Richard Gibbs deserves credit for scoring the original Sci Fi Channel miniseries, and I think it says something about both composers that the music of one segues perfectly into the music of the other. Gibbs has a long history of credits, arguably the coolest being The Simpsons series 1. Gibbs music is responsible for producing the initial character of the show, and his musical cues surface throughout the series (much as Alexander Courage created a series of leitmotifs for Star Trek). He managed to score the severity of the initial Cylon attack while keeping the world fantastic and not just, well, depressing, which is an accomplishment for a show that begins with mass-scale destruction and death.
The miniseries and TV soundtracks for the show aren’t available on iTunes or the various Windows Media stores so don’t look. The record label has free MP3 downloads of a lot of the main tracks (excerpts only, of course), and if you like it enough to get one or all three CDs, Amazon will hook you up.
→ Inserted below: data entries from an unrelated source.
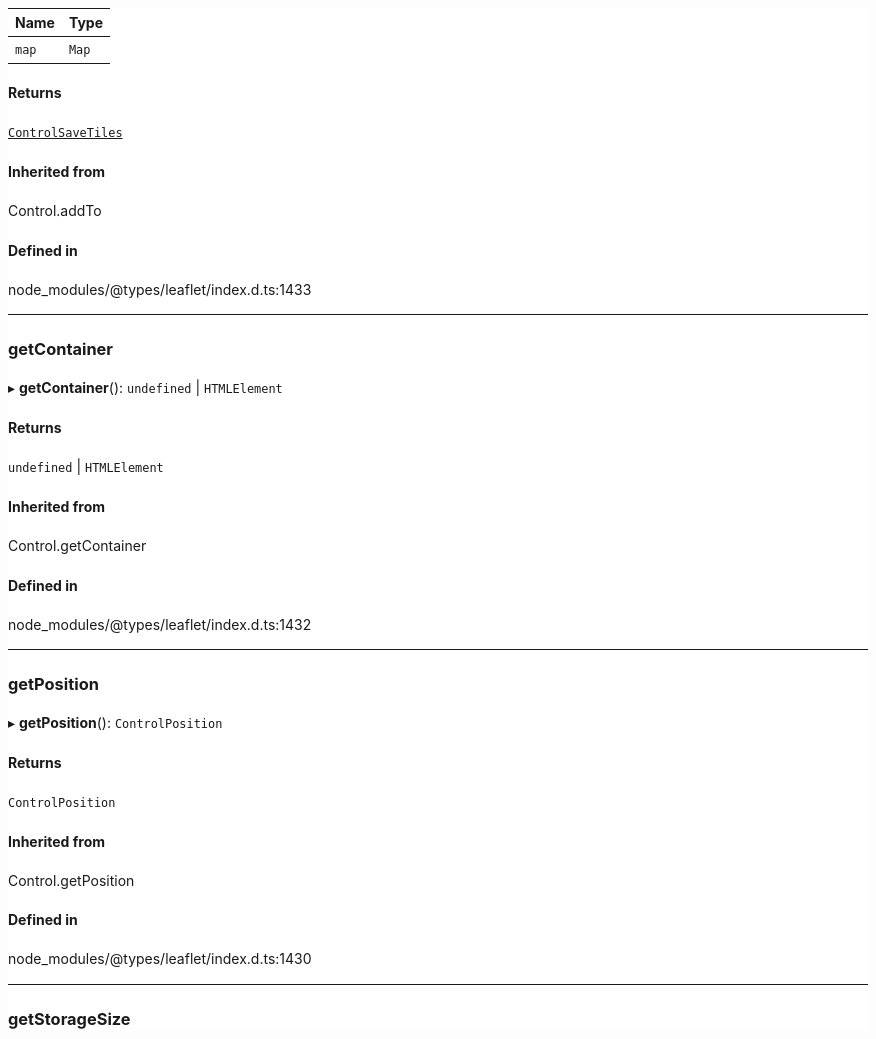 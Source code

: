 | Name | Type |
| :------ | :------ |
| `map` | `Map` |

#### Returns

[`ControlSaveTiles`](ControlSaveTiles.md)

#### Inherited from

Control.addTo

#### Defined in

node_modules/@types/leaflet/index.d.ts:1433

___

### getContainer

▸ **getContainer**(): `undefined` \| `HTMLElement`

#### Returns

`undefined` \| `HTMLElement`

#### Inherited from

Control.getContainer

#### Defined in

node_modules/@types/leaflet/index.d.ts:1432

___

### getPosition

▸ **getPosition**(): `ControlPosition`

#### Returns

`ControlPosition`

#### Inherited from

Control.getPosition

#### Defined in

node_modules/@types/leaflet/index.d.ts:1430

___

### getStorageSize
International readers can buy direct from the label.
La La Land Records Official Pages (with downloadable MP3 samples, though be prepared to want more if you’re a fan …)
Miniseries Soundtrack
Season One Soundtrack
Season Two Soundtrack
Buy the CDs from Amazon:
Battlestar Galactica Miniseries
Battlestar Galactica: Season One
Battlestar Galactica: Season 2
Of course, I would be remiss if I didn’t also mention the long legacy of Battlestar Galactica soundtracks. The 1978 series and pilot movie featured a score by Stu Phillips, the composer who gave us Knight Rider and Beyond the Valley of the Dolls. Series creator Glen Larson even contributed music and co-wrote the Galactica theme song, one of the few theme songs that may ultimately have had more notoriety than the actual show, especially when a certain Italian keyboardist came on the scene. Giorgio Moroder produced his own cover album of Galactica-inspired music, with this cover, which proves that obviously he and his cover artist were watching a very different show than the rest of us:
The art is by someone named Winston Taylor. Anyone out there who can shed light on who that is? Anyway, Moroder’s album wound up becoming a club legend, and now the original show has pretty much been eclipsed by everything else that bears its name. What have we learned? You can’t release a really awesome electronic album without a space babe like this on the cover. And if you remake old shows (ahem, Lost in Space), go for awesomeness rather than camp.